REQUIREMENT
Each line in the entries that has the word "exam" has to be copied.

(Saved entries)

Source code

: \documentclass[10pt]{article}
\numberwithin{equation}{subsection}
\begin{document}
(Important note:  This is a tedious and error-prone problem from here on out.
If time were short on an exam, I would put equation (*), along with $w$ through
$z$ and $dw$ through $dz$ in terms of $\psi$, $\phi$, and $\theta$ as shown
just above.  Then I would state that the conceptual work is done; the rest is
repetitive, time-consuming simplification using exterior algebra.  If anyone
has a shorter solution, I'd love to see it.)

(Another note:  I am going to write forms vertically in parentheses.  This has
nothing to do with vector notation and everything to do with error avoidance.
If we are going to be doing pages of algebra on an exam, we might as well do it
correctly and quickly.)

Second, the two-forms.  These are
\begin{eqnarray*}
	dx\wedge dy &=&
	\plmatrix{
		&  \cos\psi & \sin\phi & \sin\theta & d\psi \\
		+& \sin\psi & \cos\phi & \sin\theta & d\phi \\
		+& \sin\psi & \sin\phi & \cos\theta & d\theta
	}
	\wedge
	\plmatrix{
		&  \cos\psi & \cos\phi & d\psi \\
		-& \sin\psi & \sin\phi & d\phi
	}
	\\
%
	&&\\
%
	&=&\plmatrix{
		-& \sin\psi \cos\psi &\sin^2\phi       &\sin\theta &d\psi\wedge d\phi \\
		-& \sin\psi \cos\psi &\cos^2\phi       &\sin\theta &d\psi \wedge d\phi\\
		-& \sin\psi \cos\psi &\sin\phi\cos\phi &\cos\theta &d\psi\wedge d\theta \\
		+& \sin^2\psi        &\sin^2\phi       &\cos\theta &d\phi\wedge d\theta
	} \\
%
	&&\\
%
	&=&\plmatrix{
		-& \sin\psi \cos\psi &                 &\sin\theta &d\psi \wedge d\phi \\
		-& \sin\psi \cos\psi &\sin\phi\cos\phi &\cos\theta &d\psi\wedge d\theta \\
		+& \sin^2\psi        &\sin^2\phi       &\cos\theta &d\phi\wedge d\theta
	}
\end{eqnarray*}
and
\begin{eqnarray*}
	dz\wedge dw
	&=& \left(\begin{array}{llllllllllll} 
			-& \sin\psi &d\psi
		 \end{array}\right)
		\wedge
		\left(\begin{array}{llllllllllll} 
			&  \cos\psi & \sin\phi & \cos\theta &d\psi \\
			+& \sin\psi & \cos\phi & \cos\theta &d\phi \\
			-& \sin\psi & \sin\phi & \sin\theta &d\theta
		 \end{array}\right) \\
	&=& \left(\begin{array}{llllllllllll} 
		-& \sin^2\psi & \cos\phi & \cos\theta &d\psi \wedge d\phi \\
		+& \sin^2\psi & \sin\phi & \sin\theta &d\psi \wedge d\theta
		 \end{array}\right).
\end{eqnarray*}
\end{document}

TASK SOLUTION
If time were short on an exam, I would put equation (*), along with $w$ through
If we are going to be doing pages of algebra on an exam, we might as well do it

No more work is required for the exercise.